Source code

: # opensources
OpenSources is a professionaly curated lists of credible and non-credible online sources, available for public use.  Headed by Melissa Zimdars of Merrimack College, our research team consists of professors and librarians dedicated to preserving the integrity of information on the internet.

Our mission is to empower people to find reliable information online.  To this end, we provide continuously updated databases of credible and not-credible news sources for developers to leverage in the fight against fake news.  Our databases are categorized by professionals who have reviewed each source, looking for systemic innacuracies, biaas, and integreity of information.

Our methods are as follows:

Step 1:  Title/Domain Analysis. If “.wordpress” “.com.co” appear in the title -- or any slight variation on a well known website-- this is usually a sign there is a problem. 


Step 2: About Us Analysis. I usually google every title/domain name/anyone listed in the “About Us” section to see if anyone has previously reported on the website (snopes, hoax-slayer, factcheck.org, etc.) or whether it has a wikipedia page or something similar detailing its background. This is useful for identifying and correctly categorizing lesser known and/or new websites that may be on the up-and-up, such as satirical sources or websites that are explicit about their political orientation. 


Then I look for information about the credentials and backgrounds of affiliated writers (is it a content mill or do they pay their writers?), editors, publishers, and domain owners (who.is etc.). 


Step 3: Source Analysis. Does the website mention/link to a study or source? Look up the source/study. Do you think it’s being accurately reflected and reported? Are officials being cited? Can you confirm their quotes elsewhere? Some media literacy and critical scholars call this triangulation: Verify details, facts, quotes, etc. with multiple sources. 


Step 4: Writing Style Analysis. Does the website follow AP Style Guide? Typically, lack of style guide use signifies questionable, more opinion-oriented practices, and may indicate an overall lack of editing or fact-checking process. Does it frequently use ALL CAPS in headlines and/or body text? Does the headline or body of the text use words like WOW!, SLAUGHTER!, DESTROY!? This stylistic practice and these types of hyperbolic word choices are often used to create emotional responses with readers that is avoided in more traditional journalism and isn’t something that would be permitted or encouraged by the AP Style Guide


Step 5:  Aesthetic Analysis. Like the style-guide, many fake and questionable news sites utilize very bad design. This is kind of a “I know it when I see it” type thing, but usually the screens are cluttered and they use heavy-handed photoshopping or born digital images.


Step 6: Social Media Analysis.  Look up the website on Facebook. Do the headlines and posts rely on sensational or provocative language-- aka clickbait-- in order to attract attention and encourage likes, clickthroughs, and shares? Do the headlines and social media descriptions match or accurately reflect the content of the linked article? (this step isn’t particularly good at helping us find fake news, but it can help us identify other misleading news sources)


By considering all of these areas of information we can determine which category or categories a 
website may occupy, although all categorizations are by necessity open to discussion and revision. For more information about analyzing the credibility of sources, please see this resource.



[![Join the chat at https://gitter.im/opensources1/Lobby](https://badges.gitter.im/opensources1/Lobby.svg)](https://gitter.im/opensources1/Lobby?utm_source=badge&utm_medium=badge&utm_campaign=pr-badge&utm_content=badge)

What needs to be done: All lines in the listing above should be written out again exactly.

Expected output:
Source code

: # opensources
OpenSources is a professionaly curated lists of credible and non-credible online sources, available for public use.  Headed by Melissa Zimdars of Merrimack College, our research team consists of professors and librarians dedicated to preserving the integrity of information on the internet.

Our mission is to empower people to find reliable information online.  To this end, we provide continuously updated databases of credible and not-credible news sources for developers to leverage in the fight against fake news.  Our databases are categorized by professionals who have reviewed each source, looking for systemic innacuracies, biaas, and integreity of information.

Our methods are as follows:

Step 1:  Title/Domain Analysis. If “.wordpress” “.com.co” appear in the title -- or any slight variation on a well known website-- this is usually a sign there is a problem. 


Step 2: About Us Analysis. I usually google every title/domain name/anyone listed in the “About Us” section to see if anyone has previously reported on the website (snopes, hoax-slayer, factcheck.org, etc.) or whether it has a wikipedia page or something similar detailing its background. This is useful for identifying and correctly categorizing lesser known and/or new websites that may be on the up-and-up, such as satirical sources or websites that are explicit about their political orientation. 


Then I look for information about the credentials and backgrounds of affiliated writers (is it a content mill or do they pay their writers?), editors, publishers, and domain owners (who.is etc.). 


Step 3: Source Analysis. Does the website mention/link to a study or source? Look up the source/study. Do you think it’s being accurately reflected and reported? Are officials being cited? Can you confirm their quotes elsewhere? Some media literacy and critical scholars call this triangulation: Verify details, facts, quotes, etc. with multiple sources. 


Step 4: Writing Style Analysis. Does the website follow AP Style Guide? Typically, lack of style guide use signifies questionable, more opinion-oriented practices, and may indicate an overall lack of editing or fact-checking process. Does it frequently use ALL CAPS in headlines and/or body text? Does the headline or body of the text use words like WOW!, SLAUGHTER!, DESTROY!? This stylistic practice and these types of hyperbolic word choices are often used to create emotional responses with readers that is avoided in more traditional journalism and isn’t something that would be permitted or encouraged by the AP Style Guide


Step 5:  Aesthetic Analysis. Like the style-guide, many fake and questionable news sites utilize very bad design. This is kind of a “I know it when I see it” type thing, but usually the screens are cluttered and they use heavy-handed photoshopping or born digital images.


Step 6: Social Media Analysis.  Look up the website on Facebook. Do the headlines and posts rely on sensational or provocative language-- aka clickbait-- in order to attract attention and encourage likes, clickthroughs, and shares? Do the headlines and social media descriptions match or accurately reflect the content of the linked article? (this step isn’t particularly good at helping us find fake news, but it can help us identify other misleading news sources)


By considering all of these areas of information we can determine which category or categories a 
website may occupy, although all categorizations are by necessity open to discussion and revision. For more information about analyzing the credibility of sources, please see this resource.



[![Join the chat at https://gitter.im/opensources1/Lobby](https://badges.gitter.im/opensources1/Lobby.svg)](https://gitter.im/opensources1/Lobby?utm_source=badge&utm_medium=badge&utm_campaign=pr-badge&utm_content=badge)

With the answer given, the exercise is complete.